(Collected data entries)
☆ ☆ ☆

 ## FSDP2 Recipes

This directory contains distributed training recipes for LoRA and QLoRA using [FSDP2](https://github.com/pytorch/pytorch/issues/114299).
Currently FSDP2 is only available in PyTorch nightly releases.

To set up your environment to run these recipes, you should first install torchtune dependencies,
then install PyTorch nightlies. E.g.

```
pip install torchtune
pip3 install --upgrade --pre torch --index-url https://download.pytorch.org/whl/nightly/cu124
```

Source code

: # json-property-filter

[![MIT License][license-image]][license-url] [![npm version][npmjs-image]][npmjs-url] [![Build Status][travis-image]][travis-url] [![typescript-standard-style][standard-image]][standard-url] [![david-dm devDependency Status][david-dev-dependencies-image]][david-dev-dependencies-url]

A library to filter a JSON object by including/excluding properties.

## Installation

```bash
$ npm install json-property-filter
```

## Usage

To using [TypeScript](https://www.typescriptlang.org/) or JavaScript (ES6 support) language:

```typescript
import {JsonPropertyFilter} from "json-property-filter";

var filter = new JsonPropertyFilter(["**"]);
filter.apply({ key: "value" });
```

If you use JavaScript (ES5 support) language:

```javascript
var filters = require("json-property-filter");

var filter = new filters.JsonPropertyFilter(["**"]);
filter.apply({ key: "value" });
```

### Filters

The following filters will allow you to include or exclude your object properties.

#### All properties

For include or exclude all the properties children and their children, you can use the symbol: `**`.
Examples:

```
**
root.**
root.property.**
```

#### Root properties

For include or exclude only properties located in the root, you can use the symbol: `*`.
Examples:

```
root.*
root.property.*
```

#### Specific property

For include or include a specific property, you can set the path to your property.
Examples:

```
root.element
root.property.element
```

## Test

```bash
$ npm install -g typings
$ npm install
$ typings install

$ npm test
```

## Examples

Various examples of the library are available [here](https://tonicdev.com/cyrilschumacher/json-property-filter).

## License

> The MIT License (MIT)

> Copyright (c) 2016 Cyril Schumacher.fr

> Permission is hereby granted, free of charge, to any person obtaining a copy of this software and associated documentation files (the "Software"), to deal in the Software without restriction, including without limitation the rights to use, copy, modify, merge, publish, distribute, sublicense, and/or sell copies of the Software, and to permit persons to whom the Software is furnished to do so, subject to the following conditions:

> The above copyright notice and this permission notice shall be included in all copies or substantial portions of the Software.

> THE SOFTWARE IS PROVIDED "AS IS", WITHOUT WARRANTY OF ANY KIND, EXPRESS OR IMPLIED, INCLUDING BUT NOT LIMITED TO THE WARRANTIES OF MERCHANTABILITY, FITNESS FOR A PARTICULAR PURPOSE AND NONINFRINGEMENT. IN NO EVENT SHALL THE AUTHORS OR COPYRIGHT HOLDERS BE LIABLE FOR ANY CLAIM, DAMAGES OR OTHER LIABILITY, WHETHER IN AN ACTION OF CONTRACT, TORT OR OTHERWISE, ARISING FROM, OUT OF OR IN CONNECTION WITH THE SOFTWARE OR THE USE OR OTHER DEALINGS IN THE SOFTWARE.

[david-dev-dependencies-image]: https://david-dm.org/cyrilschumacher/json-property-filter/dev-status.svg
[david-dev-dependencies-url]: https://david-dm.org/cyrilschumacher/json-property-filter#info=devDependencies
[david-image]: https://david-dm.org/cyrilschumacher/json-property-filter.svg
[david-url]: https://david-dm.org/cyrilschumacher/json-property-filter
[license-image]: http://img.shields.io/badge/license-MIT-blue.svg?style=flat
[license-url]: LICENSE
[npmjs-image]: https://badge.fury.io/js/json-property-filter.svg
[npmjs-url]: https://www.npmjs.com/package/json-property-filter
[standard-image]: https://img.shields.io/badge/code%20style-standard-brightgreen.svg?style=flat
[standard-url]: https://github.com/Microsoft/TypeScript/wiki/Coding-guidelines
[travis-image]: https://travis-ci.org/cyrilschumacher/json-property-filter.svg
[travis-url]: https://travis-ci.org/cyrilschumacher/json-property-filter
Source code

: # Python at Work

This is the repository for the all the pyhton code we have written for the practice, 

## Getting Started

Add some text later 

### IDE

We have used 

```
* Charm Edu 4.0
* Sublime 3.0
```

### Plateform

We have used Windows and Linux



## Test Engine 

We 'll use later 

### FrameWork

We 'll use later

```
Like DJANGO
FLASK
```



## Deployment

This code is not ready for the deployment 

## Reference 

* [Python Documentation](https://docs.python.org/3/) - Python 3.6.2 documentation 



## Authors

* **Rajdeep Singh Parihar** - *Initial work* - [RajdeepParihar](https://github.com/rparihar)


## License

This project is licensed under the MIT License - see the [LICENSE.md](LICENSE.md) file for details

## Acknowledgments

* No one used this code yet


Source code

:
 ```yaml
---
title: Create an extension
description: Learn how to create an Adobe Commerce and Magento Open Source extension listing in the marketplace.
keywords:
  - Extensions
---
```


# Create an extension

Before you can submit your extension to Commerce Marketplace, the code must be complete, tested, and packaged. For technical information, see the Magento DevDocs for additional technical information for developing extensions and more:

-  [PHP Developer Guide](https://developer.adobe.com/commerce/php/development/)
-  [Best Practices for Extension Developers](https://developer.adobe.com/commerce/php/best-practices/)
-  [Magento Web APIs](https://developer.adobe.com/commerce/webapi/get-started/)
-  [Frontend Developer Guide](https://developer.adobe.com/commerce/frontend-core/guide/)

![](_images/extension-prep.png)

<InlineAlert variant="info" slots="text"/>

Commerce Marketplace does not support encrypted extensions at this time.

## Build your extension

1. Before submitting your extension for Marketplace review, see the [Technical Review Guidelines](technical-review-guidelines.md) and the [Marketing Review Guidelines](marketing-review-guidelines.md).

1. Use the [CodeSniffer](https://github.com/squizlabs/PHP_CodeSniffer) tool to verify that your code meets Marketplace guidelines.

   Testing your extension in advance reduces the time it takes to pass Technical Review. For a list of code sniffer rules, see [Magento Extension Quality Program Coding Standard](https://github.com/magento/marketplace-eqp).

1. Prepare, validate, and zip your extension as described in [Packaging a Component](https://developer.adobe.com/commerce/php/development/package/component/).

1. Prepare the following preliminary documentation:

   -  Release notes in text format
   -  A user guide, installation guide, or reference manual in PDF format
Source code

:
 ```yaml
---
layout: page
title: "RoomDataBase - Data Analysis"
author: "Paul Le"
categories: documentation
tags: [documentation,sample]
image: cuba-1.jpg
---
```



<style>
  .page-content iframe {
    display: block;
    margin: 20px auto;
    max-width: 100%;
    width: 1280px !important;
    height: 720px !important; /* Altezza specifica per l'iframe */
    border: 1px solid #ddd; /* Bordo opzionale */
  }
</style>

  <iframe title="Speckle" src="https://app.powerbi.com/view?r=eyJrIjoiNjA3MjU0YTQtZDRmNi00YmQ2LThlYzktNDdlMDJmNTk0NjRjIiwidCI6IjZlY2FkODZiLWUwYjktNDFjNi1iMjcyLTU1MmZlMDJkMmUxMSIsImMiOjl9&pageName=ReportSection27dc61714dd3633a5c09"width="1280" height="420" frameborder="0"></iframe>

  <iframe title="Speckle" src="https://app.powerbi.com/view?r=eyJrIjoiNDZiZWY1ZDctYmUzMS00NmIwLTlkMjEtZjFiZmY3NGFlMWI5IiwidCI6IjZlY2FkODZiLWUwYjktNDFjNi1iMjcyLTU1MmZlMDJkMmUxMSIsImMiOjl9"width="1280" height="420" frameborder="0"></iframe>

☆ ☆ ☆

## What is needed
Among the lines above, count those containing "object" and give only that count.

## Response
2